▸ WORK ORDER: Look through the entries below and show every line containing the word "cold".

Stored data
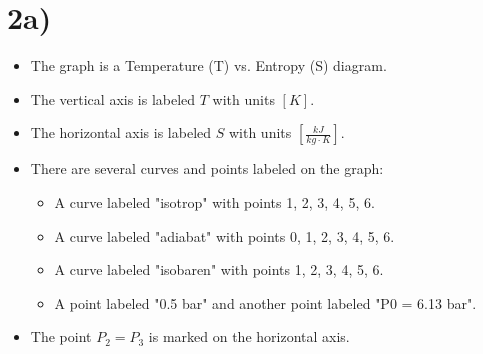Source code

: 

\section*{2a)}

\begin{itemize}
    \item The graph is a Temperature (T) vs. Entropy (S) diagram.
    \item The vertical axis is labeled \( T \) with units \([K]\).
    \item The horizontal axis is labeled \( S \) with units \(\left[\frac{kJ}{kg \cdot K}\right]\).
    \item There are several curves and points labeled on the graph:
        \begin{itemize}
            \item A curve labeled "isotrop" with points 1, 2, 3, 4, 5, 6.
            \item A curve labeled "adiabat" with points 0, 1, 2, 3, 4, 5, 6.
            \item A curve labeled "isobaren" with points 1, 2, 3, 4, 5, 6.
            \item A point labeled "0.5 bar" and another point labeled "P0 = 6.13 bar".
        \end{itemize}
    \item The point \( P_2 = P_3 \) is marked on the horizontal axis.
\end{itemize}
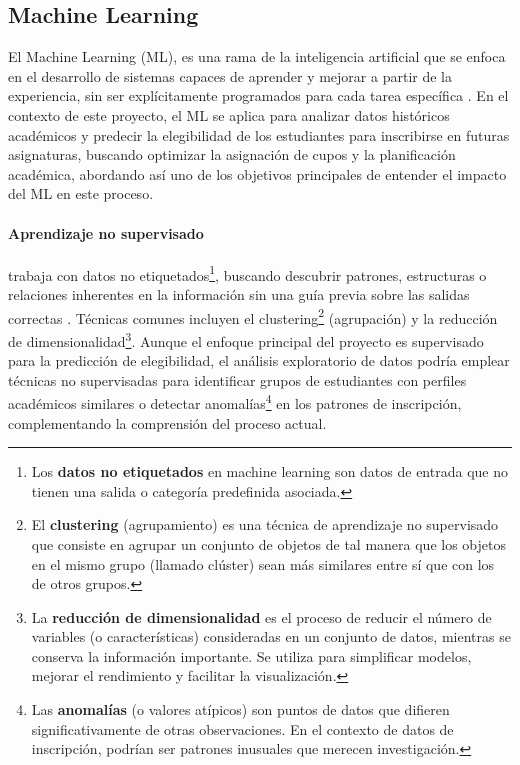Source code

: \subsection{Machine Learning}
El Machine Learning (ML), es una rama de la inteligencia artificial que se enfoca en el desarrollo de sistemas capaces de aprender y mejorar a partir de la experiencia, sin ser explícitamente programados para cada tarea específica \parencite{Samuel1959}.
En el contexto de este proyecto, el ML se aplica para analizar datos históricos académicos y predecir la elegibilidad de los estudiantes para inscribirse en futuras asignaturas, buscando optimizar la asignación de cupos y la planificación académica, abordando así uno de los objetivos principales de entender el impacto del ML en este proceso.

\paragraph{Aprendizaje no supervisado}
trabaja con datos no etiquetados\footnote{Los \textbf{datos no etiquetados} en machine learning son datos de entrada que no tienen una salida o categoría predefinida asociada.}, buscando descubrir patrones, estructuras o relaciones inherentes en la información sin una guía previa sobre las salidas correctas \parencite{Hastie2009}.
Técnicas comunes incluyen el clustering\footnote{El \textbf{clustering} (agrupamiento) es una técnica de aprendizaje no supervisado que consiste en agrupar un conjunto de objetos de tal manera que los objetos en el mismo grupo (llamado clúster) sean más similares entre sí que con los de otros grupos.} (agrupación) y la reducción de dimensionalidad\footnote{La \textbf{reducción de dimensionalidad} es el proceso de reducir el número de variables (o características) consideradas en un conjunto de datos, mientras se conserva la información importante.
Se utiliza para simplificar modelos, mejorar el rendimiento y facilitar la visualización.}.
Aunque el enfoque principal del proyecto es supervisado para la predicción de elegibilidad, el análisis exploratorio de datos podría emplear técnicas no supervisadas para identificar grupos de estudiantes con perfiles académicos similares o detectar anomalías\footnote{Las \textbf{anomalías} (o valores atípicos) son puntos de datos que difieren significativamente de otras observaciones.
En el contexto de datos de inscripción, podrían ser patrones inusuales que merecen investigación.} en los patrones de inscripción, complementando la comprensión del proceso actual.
==
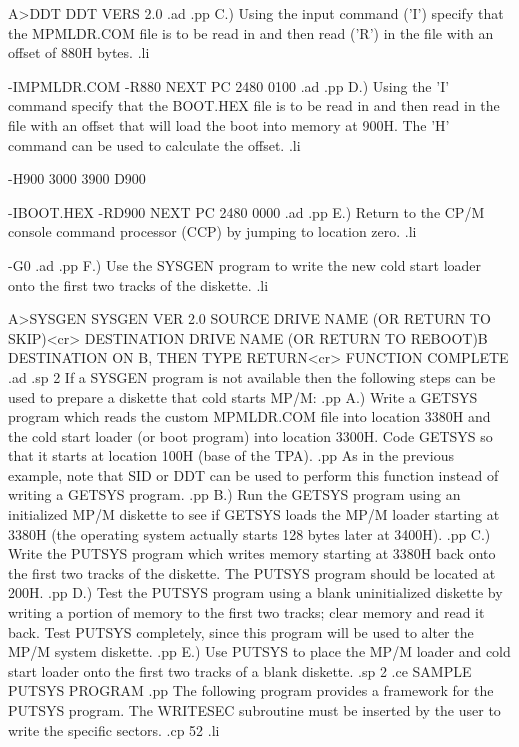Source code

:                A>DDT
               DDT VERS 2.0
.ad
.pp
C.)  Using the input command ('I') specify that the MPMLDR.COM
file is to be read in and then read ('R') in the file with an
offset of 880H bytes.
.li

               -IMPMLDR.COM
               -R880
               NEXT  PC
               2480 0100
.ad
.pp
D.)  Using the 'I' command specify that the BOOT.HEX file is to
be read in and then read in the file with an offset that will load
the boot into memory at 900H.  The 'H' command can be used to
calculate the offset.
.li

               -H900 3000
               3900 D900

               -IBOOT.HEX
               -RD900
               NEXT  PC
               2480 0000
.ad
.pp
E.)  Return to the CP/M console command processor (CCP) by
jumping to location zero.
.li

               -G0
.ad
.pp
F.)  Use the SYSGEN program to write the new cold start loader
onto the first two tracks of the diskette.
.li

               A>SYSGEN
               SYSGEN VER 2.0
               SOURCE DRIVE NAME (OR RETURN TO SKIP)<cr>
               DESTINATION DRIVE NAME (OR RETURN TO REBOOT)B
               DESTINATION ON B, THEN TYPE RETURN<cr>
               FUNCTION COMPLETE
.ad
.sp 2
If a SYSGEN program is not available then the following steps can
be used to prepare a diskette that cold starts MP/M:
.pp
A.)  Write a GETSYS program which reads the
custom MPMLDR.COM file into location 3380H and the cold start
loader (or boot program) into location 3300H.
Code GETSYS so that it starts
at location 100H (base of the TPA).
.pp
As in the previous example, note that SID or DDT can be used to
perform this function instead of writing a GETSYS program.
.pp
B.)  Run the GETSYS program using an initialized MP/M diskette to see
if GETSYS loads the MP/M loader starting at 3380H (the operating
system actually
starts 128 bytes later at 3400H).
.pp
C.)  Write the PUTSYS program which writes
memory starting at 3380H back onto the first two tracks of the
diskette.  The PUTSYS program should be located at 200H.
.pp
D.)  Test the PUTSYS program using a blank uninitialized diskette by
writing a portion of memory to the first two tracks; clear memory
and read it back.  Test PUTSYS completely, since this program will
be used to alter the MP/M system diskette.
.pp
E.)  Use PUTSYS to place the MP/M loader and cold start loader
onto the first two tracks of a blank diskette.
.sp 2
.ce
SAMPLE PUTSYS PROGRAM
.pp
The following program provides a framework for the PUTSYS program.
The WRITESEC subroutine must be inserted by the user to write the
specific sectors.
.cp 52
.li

▸ SOLUTION TO THIS PROBLEM:
F.)  Use the SYSGEN program to write the new cold start loader
be used to prepare a diskette that cold starts MP/M:
custom MPMLDR.COM file into location 3380H and the cold start
E.)  Use PUTSYS to place the MP/M loader and cold start loader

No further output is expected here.